> _WHAT TO DO_
Only the lines from the beginning of the entries through the one that holds "数据下载，用户节点根据数据请" may appear in the answer, written out exactly and free of pictures.

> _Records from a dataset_

- - -

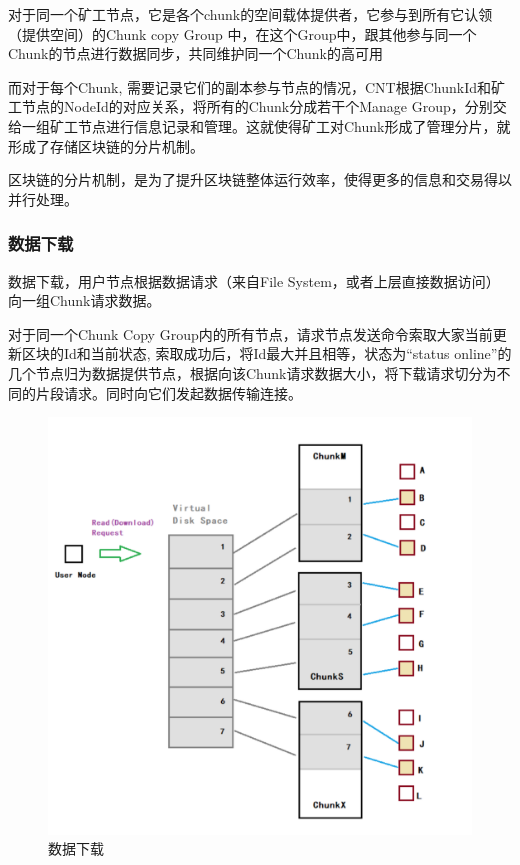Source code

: \documentclass[a4paper,12pt]{article}
\begin{document}
对于同一个矿工节点，它是各个chunk的空间载体提供者，它参与到所有它认领（提供空间）的Chunk copy Group 中，在这个Group中，跟其他参与同一个Chunk的节点进行数据同步，共同维护同一个Chunk的高可用

而对于每个Chunk, 需要记录它们的副本参与节点的情况，CNT根据ChunkId和矿工节点的NodeId的对应关系，将所有的Chunk分成若干个Manage Group，分别交给一组矿工节点进行信息记录和管理。这就使得矿工对Chunk形成了管理分片，就形成了存储区块链的分片机制。

区块链的分片机制，是为了提升区块链整体运行效率，使得更多的信息和交易得以并行处理。


\subsubsection{数据下载}

数据下载，用户节点根据数据请求（来自File System，或者上层直接数据访问）向一组Chunk请求数据。

对于同一个Chunk Copy Group内的所有节点，请求节点发送命令索取大家当前更新区块的Id和当前状态, 索取成功后，将Id最大并且相等，状态为“status online”的几个节点归为数据提供节点，根据向该Chunk请求数据大小，将下载请求切分为不同的片段请求。同时向它们发起数据传输连接。


\begin {figure} [htbp]
\centering \includegraphics [width = 5in] {pic_cn/data_download.png}
\caption {数据下载} \label {fig: d6}
\end {figure}
\end{document}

- - -

> _TASK OUTPUT_
Source code

: \documentclass[a4paper,12pt]{article}
\begin{document}
对于同一个矿工节点，它是各个chunk的空间载体提供者，它参与到所有它认领（提供空间）的Chunk copy Group 中，在这个Group中，跟其他参与同一个Chunk的节点进行数据同步，共同维护同一个Chunk的高可用

而对于每个Chunk, 需要记录它们的副本参与节点的情况，CNT根据ChunkId和矿工节点的NodeId的对应关系，将所有的Chunk分成若干个Manage Group，分别交给一组矿工节点进行信息记录和管理。这就使得矿工对Chunk形成了管理分片，就形成了存储区块链的分片机制。

区块链的分片机制，是为了提升区块链整体运行效率，使得更多的信息和交易得以并行处理。


\subsubsection{数据下载}

数据下载，用户节点根据数据请求（来自File System，或者上层直接数据访问）向一组Chunk请求数据。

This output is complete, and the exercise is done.